▶ [What is being asked]
What lines below mention the word "parametri"? Copy each one.

▶ [Material shown]
########################################
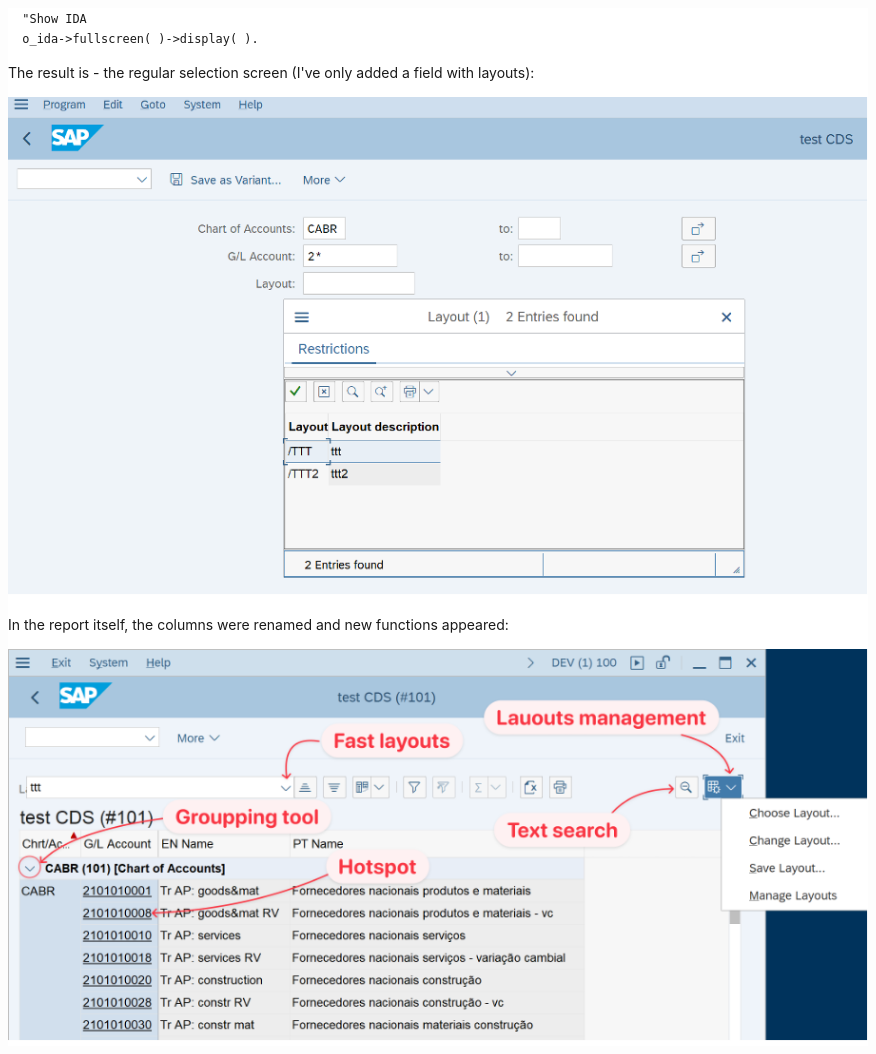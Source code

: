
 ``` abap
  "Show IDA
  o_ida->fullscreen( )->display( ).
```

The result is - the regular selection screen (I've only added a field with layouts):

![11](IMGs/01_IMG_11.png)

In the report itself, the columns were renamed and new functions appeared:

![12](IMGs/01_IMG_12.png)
########################################
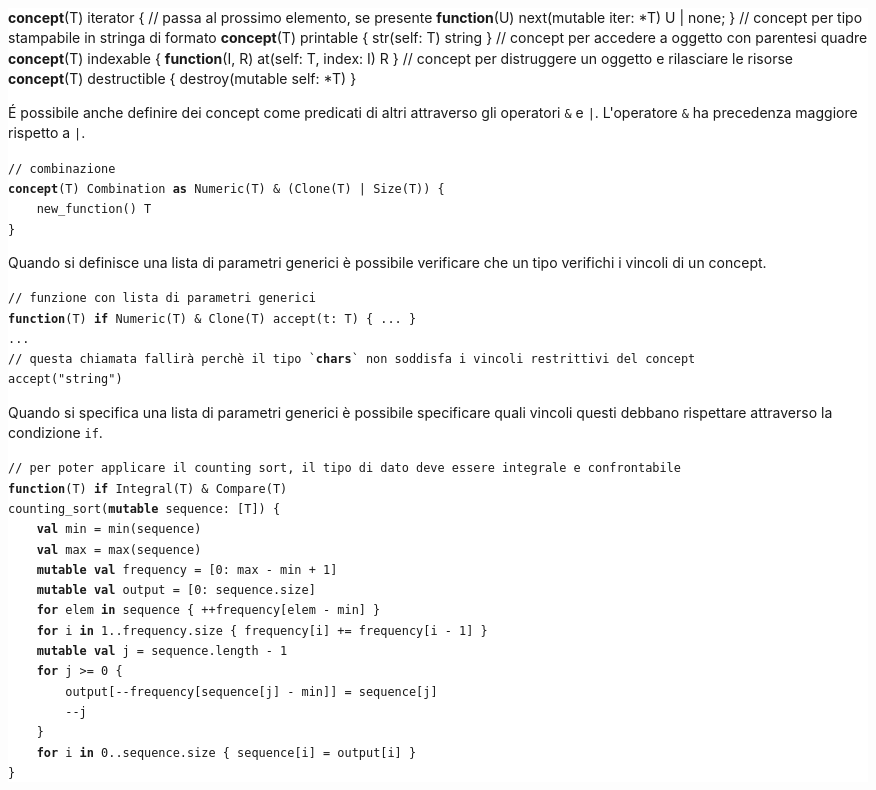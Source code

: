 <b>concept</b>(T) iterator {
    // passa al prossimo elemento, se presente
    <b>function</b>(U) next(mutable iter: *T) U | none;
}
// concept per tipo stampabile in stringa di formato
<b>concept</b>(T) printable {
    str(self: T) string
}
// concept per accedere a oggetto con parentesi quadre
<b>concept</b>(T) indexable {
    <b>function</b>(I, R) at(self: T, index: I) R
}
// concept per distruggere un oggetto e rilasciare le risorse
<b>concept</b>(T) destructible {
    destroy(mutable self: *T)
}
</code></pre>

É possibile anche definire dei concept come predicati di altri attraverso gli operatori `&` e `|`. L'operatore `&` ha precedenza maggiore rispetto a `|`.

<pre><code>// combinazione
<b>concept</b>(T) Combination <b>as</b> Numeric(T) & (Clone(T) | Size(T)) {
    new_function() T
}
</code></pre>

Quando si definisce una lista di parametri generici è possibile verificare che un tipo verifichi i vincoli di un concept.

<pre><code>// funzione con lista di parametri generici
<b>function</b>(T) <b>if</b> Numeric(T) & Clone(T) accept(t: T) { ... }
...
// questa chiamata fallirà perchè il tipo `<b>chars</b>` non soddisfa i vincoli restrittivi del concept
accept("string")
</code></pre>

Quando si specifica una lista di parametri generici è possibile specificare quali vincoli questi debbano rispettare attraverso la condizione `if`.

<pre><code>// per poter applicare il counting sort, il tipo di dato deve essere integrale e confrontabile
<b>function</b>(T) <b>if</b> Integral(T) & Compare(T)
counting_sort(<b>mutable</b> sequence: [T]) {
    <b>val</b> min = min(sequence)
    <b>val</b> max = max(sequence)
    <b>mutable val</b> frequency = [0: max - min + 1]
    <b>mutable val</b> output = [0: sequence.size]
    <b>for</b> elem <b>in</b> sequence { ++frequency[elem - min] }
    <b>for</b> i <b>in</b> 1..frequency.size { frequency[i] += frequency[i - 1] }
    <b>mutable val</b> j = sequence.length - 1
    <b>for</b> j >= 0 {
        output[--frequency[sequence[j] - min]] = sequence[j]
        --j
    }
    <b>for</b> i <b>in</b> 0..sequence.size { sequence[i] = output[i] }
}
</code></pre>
########################################
▶ [Problem solution]
Quando si definisce una lista di parametri generici è possibile verificare che un tipo verifichi i vincoli di un concept.
<pre><code>// funzione con lista di parametri generici
Quando si specifica una lista di parametri generici è possibile specificare quali vincoli questi debbano rispettare attraverso la condizione `if`.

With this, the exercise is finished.